- PROBLEM REQUIREMENTS: An exact reproduction of all the entries is what the answer must contain.

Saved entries
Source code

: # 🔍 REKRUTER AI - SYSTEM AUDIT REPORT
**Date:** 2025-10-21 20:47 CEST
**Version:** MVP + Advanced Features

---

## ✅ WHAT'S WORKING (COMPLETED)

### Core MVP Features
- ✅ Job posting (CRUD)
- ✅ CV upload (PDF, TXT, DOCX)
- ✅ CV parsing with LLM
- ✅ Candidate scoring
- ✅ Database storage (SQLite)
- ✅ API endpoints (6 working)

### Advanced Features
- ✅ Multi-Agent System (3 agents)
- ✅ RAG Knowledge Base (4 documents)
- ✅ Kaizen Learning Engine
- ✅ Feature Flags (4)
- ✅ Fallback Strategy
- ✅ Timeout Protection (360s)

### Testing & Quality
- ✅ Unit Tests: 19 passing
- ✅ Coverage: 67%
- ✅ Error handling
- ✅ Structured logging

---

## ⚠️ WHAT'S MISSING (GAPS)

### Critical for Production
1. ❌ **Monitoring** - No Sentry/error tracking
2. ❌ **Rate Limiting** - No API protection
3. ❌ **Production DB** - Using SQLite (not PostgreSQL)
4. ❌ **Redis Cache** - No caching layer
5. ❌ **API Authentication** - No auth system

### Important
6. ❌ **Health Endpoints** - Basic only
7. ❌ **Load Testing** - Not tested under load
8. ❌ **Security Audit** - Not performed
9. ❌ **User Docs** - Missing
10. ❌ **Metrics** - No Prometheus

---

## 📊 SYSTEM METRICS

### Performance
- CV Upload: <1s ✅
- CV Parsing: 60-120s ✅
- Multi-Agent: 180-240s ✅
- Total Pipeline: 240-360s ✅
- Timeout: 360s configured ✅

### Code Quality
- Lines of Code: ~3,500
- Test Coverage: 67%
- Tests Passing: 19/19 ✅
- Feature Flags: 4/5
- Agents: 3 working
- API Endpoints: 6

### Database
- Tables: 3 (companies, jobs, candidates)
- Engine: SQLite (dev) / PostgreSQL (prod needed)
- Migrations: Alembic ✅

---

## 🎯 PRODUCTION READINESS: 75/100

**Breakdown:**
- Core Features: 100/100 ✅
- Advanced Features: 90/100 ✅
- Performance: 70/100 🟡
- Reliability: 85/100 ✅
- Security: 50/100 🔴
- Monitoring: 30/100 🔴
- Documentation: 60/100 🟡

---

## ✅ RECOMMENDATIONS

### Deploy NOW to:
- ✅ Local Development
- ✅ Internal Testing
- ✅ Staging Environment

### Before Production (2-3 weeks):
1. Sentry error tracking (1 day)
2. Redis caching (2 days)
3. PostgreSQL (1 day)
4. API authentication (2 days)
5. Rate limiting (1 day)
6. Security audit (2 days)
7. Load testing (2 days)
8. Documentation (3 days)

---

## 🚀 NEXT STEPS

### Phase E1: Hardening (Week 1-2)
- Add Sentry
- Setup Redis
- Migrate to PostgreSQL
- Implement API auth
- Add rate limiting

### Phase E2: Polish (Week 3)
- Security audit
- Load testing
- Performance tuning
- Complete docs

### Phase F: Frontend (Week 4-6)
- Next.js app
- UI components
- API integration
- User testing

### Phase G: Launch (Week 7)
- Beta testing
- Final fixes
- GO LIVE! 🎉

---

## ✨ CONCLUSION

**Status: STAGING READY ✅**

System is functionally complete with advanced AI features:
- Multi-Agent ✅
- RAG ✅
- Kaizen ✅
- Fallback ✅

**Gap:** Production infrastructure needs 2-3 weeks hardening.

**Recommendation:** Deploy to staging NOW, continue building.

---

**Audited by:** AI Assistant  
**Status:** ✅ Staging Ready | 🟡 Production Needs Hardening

- COMPLETED TASK:
Source code

: # 🔍 REKRUTER AI - SYSTEM AUDIT REPORT
**Date:** 2025-10-21 20:47 CEST
**Version:** MVP + Advanced Features

---

## ✅ WHAT'S WORKING (COMPLETED)

### Core MVP Features
- ✅ Job posting (CRUD)
- ✅ CV upload (PDF, TXT, DOCX)
- ✅ CV parsing with LLM
- ✅ Candidate scoring
- ✅ Database storage (SQLite)
- ✅ API endpoints (6 working)

### Advanced Features
- ✅ Multi-Agent System (3 agents)
- ✅ RAG Knowledge Base (4 documents)
- ✅ Kaizen Learning Engine
- ✅ Feature Flags (4)
- ✅ Fallback Strategy
- ✅ Timeout Protection (360s)

### Testing & Quality
- ✅ Unit Tests: 19 passing
- ✅ Coverage: 67%
- ✅ Error handling
- ✅ Structured logging

---

## ⚠️ WHAT'S MISSING (GAPS)

### Critical for Production
1. ❌ **Monitoring** - No Sentry/error tracking
2. ❌ **Rate Limiting** - No API protection
3. ❌ **Production DB** - Using SQLite (not PostgreSQL)
4. ❌ **Redis Cache** - No caching layer
5. ❌ **API Authentication** - No auth system

### Important
6. ❌ **Health Endpoints** - Basic only
7. ❌ **Load Testing** - Not tested under load
8. ❌ **Security Audit** - Not performed
9. ❌ **User Docs** - Missing
10. ❌ **Metrics** - No Prometheus

---

## 📊 SYSTEM METRICS

### Performance
- CV Upload: <1s ✅
- CV Parsing: 60-120s ✅
- Multi-Agent: 180-240s ✅
- Total Pipeline: 240-360s ✅
- Timeout: 360s configured ✅

### Code Quality
- Lines of Code: ~3,500
- Test Coverage: 67%
- Tests Passing: 19/19 ✅
- Feature Flags: 4/5
- Agents: 3 working
- API Endpoints: 6

### Database
- Tables: 3 (companies, jobs, candidates)
- Engine: SQLite (dev) / PostgreSQL (prod needed)
- Migrations: Alembic ✅

---

## 🎯 PRODUCTION READINESS: 75/100

**Breakdown:**
- Core Features: 100/100 ✅
- Advanced Features: 90/100 ✅
- Performance: 70/100 🟡
- Reliability: 85/100 ✅
- Security: 50/100 🔴
- Monitoring: 30/100 🔴
- Documentation: 60/100 🟡

---

## ✅ RECOMMENDATIONS

### Deploy NOW to:
- ✅ Local Development
- ✅ Internal Testing
- ✅ Staging Environment

### Before Production (2-3 weeks):
1. Sentry error tracking (1 day)
2. Redis caching (2 days)
3. PostgreSQL (1 day)
4. API authentication (2 days)
5. Rate limiting (1 day)
6. Security audit (2 days)
7. Load testing (2 days)
8. Documentation (3 days)

---

## 🚀 NEXT STEPS

### Phase E1: Hardening (Week 1-2)
- Add Sentry
- Setup Redis
- Migrate to PostgreSQL
- Implement API auth
- Add rate limiting

### Phase E2: Polish (Week 3)
- Security audit
- Load testing
- Performance tuning
- Complete docs

### Phase F: Frontend (Week 4-6)
- Next.js app
- UI components
- API integration
- User testing

### Phase G: Launch (Week 7)
- Beta testing
- Final fixes
- GO LIVE! 🎉

---

## ✨ CONCLUSION

**Status: STAGING READY ✅**

System is functionally complete with advanced AI features:
- Multi-Agent ✅
- RAG ✅
- Kaizen ✅
- Fallback ✅

**Gap:** Production infrastructure needs 2-3 weeks hardening.

**Recommendation:** Deploy to staging NOW, continue building.

---

**Audited by:** AI Assistant  
**Status:** ✅ Staging Ready | 🟡 Production Needs Hardening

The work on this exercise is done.